Information provided Block Start
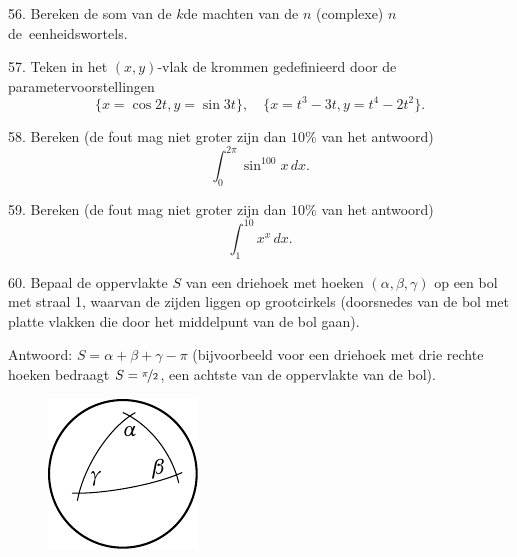 \begin{problem}{56.}
	Bereken de som van de $k$de machten van de $n$ (complexe) $n$de~een\-heidswortels.
\end{problem}

\begin{problem}{57.}
	Teken in het $(x,y)$-vlak de krommen gedefinieerd door de para\-metervoorstellingen
	\begin{equation*}
		\{x=\cos 2t, y=\sin 3t\},\quad
		\{x=t^3-3t, y=t^4-2t^2\}.
	\end{equation*}
\end{problem}

\begin{problem}{58.}
	Bereken (de fout mag niet groter zijn dan $10\%$ van het antwoord)
	\begin{equation*}
		\int_0^{2\pi} \sin^{100} x\,dx.
	\end{equation*}
\end{problem}

\begin{problem}{59.}
	Bereken (de fout mag niet groter zijn dan $10\%$ van het antwoord)
	\begin{equation*}
		\int_1^{10} x^x\,dx.
	\end{equation*}
\end{problem}

\begin{problem}{60.}
	Bepaal de oppervlakte $S$ van een driehoek met hoeken $(\alpha,\beta,\gamma)$ op een bol met straal 1, waarvan de zijden liggen op grootcirkels (doorsnedes van de bol met platte vlakken die door het middelpunt van de bol gaan).
\\
	\begin{note}{Antwoord:}
		$S=\alpha+\beta+\gamma-\pi$ (bijvoorbeeld voor een driehoek met drie rechte hoeken bedraagt $S=\nicefrac{\pi}{2}$, een achtste van de oppervlakte van de bol).
	\end{note}
	\begin{figure}
		\null\hfill
		\includegraphics{resources/taskbook-44}
		\hfill\null
	\end{figure}
\end{problem}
Information provided Block End
▶ [Task requirements] Copy out, from the data above, every line holding the word "door".

▶ [Result of the exercise]
	Teken in het $(x,y)$-vlak de krommen gedefinieerd door de para\-metervoorstellingen
	Bepaal de oppervlakte $S$ van een driehoek met hoeken $(\alpha,\beta,\gamma)$ op een bol met straal 1, waarvan de zijden liggen op grootcirkels (doorsnedes van de bol met platte vlakken die door het middelpunt van de bol gaan).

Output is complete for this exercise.